Jesaja 30:6-18
We lezen om te beginnen een uitspraak over de dieren van het Zuiderland. Dat zegt ons niet zoveel, maar als we naar de kaart van Israël kijken dan ligt het voor de hand te denken dat het zal gaan over de woestijn en vooral over de roofdieren die zich in de wildernis schuilhouden. Nu is het Hebreeuws een aardige taal, de schrijftaal kent geen klinkers. En als je in een woord de klinkers vervangt door andere klinkers dan betekent het woord ineens iets anders. Geleerden die met die dieren uit het Zuiderland niet zo tevreden waren hebben nog eens nauwkeurig naar de tekst gekeken en komen dan met het nijlpaard van Egypte en dat slaat direct op het verbond dat Juda met Egypte had gesloten, dat was immers een loos en leeg verbond. Tussen Israël en Egypte lag inderdaad die woestijn die ze maar al te goed kenden, waar karavanen doorheen trekken met ezels en kamelen. Eén zo’n karavaan had ooit Jozef meegevoerd als slaaf naar Egypte.
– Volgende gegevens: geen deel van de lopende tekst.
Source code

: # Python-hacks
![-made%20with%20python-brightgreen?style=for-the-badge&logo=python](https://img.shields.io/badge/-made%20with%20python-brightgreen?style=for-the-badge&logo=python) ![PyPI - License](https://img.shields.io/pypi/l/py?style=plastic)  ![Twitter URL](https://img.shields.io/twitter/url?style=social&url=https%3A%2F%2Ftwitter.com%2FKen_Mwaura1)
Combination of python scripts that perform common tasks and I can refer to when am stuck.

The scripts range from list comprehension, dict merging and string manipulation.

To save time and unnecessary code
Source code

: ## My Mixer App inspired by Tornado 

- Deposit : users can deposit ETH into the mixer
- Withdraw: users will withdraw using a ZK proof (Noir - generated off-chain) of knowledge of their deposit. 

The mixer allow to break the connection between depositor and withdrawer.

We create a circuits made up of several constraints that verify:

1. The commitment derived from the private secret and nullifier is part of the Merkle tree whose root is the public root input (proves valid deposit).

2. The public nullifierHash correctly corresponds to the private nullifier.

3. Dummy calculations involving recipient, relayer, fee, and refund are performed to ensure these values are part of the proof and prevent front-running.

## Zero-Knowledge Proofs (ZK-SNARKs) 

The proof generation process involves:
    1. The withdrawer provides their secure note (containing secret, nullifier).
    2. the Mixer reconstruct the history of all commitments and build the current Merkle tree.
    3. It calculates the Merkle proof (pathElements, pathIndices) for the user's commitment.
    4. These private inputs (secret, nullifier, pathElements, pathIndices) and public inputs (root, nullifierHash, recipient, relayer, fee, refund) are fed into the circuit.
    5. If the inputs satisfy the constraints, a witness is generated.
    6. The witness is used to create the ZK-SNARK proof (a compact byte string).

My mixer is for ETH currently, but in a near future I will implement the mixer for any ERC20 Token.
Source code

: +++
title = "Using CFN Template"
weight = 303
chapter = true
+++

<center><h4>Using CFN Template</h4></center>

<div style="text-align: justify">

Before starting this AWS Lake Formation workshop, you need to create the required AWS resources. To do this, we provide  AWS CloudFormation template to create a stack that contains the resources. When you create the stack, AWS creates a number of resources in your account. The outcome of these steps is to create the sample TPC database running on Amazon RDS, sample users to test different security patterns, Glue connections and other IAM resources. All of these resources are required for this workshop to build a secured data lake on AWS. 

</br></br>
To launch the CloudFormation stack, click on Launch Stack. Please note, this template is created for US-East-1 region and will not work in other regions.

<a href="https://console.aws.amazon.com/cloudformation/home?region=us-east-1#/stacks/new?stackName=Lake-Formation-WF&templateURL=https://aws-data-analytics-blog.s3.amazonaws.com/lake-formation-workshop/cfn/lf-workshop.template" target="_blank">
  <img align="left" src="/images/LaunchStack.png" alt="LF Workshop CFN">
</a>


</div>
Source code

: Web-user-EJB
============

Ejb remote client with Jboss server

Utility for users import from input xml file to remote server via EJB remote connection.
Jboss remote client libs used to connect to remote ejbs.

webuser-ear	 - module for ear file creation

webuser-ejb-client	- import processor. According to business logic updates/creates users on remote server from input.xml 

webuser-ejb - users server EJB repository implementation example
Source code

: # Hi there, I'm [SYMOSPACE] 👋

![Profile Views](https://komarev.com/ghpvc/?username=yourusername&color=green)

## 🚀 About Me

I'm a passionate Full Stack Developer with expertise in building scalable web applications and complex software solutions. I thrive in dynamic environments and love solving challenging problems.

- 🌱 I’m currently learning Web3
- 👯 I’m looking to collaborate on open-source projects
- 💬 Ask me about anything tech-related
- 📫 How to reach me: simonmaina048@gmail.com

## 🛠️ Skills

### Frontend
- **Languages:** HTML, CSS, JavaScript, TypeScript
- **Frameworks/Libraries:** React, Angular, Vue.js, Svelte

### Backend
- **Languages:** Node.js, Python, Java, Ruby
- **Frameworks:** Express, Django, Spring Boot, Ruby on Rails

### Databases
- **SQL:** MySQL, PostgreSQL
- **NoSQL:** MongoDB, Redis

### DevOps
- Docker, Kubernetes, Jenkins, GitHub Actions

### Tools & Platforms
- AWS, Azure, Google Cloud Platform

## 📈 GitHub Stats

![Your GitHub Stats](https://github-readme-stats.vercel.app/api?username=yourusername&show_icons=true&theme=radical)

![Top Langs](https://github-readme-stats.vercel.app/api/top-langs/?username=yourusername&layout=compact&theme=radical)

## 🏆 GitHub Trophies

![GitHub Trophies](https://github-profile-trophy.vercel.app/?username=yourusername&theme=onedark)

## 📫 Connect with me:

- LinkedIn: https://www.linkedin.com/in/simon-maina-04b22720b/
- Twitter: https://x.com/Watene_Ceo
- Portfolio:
Als we het hebben over profeten dan hebben we het al snel over onheilsprofeten. Mensen die langs de kant van de weg staan om te vertellen hoe slecht we wel zijn en hoe schandalig we ons gedragen. En als je uitgescholden wordt voor onhandelbaar volk, voor kinderen vol bedrog die niet willen luisteren dan is dat niet zo heel vreemd. Maar volgens dit deel uit het boek van de profeet Jesaja ligt dat ook aan onszelf. Wij horen van die profeten alleen maar de verwijten. Wij horen niet naar het visioen, naar de analyse van de waarheid zoals die oplicht in het licht van de God van Israël. Kijk maar eens naar het laatste vers uit het gedeelte van vandaag. Er zal volgens de profeet een ogenblik komen dat de God van Israël voorbij ziet aan al die slechte dingen van het volk en zich zal ontfermen. Het is een God van recht staat er. Hoezo? Als je fout doet moet je veroordeeld worden! Maar niet bij de God van Israël, recht is voor die God: mensen tot hun recht laten komen.
Het visioen dat de profeten ook ons voorhouden is dat als je leeft volgens het principe dat je je naaste lief moet hebben als jezelf, als je een samenleving zo inricht dat de minsten mee kunnen delen en tot hun recht komen, dat de armen beschermd zijn en er voor de weduwe en de wees wordt gezorgd, dat vreemdelingen gastvrij worden opgenomen en waar geen angst meer is voor een ander dat het dan goed zal gaan met het volk, dat dan het volk in vrede leeft. De voorwaarden die de profeten schetsen voor een volk dat in vrede leeft zijn niet heel ingewikkeld. Ze konden in de tijd van de profeet Jesaja worden toegepast en vele eeuwen daarvoor toen het volk door de woestijn trok en ze kunnen in onze dagen worden toegepast. We hoeven zelfs niet te wachten tot onze volksvertegenwoordiging ze in wetten en regels heeft weten vast te leggen. We kunnen een volksvertegenwoordiging kiezen die van die regels uitgaat, maar nog beter is gewoon zelf met de regel dat we onze naaste liefhebben als onszelf te beginnen. Dat kan elke dag weer opnieuw, zelfs vandaag weer.